The NCIB will commence on November 20, 2017 and will terminate on November 19, 2018 or such earlier time as the NCIB is completed or terminated at the option of the Company. 

The actual number of Common Shares purchased under the NCIB, the timing of purchases, and the price at which the Common Shares will be purchased, will depend on future market conditions. The Company has implemented a restriction on the maximum aggregate value of Common Shares to be purchased during the term of the NCIB of $7.5 million.

The Company believes that within a continued volatile equity market environment, at times, the prevailing market price does not reflect the underlying value of its Common Shares and the repurchase of its Common Shares for cancellation represents an attractive opportunity to enhance the Company’s per share metrics and thereby increase the underlying value to its shareholders. The Company intends to use the NCIB as another tool to enhance total long-term shareholder returns in conjunction with management’s disciplined capital allocation strategy.

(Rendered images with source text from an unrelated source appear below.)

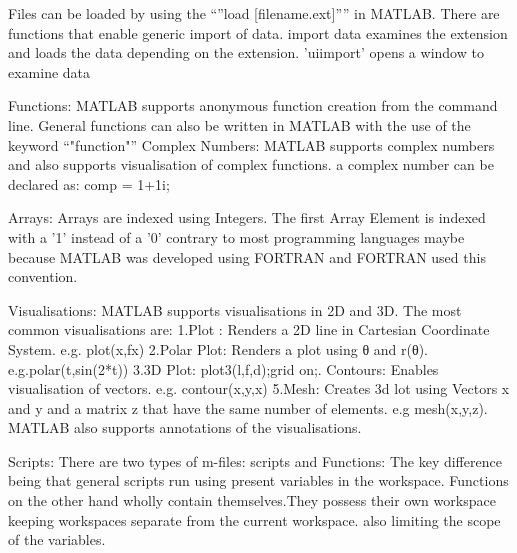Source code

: \documentclass[fleqn,letterpaper,12pt]{report}
\begin{document}
Files can be loaded by using the “”load [filename.ext]”” in MATLAB. 
There are functions that enable generic import of data.
import data examines the extension and loads the data depending on the extension.\newline
'uiimport' opens a window to examine data

Functions:\newline
MATLAB supports anonymous function creation from the command line.\newline
General functions can also be written in MATLAB with the use of the keyword “"function"”
\newpage
Complex Numbers:\newline
MATLAB supports complex numbers and also supports visualisation of complex functions. a complex number can be declared as:\newline
comp = 1+1i;

Arrays:\newline
Arrays are indexed using Integers. The first Array Element is indexed with a '1' instead of a '0' contrary to most programming languages maybe because MATLAB was developed using FORTRAN and FORTRAN used this convention.

Visualisations:\cite{MATLAB}\newline
MATLAB supports visualisations in 2D and 3D.\newline
The most common visualisations are:\newline
1.Plot : Renders a 2D line in Cartesian Coordinate System. e.g. plot(x,fx)\newline
2.Polar Plot: Renders a plot using θ and r(θ). e.g.\newline polar(t,sin(2*t))\newline
3.3D Plot: plot3(l,f,d);grid on;. Contours: Enables visualisation of vectors. e.g. contour(x,y,x)
5.Mesh: Creates 3d lot using Vectors x and y and a matrix z that have the same number of elements. e.g mesh(x,y,z). MATLAB also supports annotations of the visualisations.

Scripts:\newline
There are two types of m-files:\newline
scripts and Functions:\newline
The key difference being that general scripts run using present variables in the workspace. Functions on the other hand wholly contain themselves.They possess their own workspace keeping workspaces separate from the current workspace. also limiting the scope of the variables.
\end{document}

For more information, please contact:

Rob Colcleugh  Dean Bernhard
Chief Executive Officer Vice President, Finance and Chief Financial Officer
(403) 930-6333                     (403) 930-6304 

Caution Regarding Forward-Looking Statements

This news release contains certain statements that may constitute forward-looking information within the meaning of applicable securities laws. This information includes, but is not limited to the Company’s intentions with respect to the NCIB and purchases thereunder and the effects of repurchases under the NCIB.  Although the Company believes that the expectations and assumptions on which the forward-looking statements are based are reasonable, undue reliance should not be placed on the forward-looking statements because the Company can give no assurance that they will prove to be correct.  Since forward-looking statements address future events and conditions by their very nature they involve inherent risks and uncertainties.  Actual results could defer materially from those currently anticipated due to a number of factors and risks. Certain of these risks are set out in more detail in the Company’s Annual Information Form, which has been filed on SEDAR and can be accessed at

The forward-looking statements contained in this press release are made as of the date hereof and the Company undertakes no obligation to update publically or revise any forward-looking statements or information, whether as a result of new information, future events or otherwise, unless so required by applicable securities laws.